-- Opening Marker --

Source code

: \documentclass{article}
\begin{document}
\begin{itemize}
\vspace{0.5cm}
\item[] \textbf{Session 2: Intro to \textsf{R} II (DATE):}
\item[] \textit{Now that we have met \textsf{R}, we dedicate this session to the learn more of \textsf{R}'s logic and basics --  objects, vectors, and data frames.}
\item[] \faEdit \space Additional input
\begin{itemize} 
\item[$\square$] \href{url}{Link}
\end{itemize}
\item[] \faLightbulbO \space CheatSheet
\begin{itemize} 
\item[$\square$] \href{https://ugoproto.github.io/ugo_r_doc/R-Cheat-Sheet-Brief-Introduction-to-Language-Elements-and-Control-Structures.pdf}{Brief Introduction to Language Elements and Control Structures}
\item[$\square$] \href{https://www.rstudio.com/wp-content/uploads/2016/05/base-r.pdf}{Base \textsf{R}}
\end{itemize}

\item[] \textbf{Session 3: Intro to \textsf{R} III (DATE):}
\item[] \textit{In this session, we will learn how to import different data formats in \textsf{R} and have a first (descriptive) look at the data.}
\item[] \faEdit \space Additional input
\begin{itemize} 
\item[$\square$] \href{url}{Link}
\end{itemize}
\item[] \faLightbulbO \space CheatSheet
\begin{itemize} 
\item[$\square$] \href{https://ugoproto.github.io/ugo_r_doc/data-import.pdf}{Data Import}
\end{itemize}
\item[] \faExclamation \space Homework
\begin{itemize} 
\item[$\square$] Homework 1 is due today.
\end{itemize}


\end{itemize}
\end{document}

-- Closing Marker --

### ASSIGNMENT
Show each line of the material above where "github" occurs.

### REPLY TO THE EXERCISE
\item[$\square$] \href{https://ugoproto.github.io/ugo_r_doc/R-Cheat-Sheet-Brief-Introduction-to-Language-Elements-and-Control-Structures.pdf}{Brief Introduction to Language Elements and Control Structures}
\item[$\square$] \href{https://ugoproto.github.io/ugo_r_doc/data-import.pdf}{Data Import}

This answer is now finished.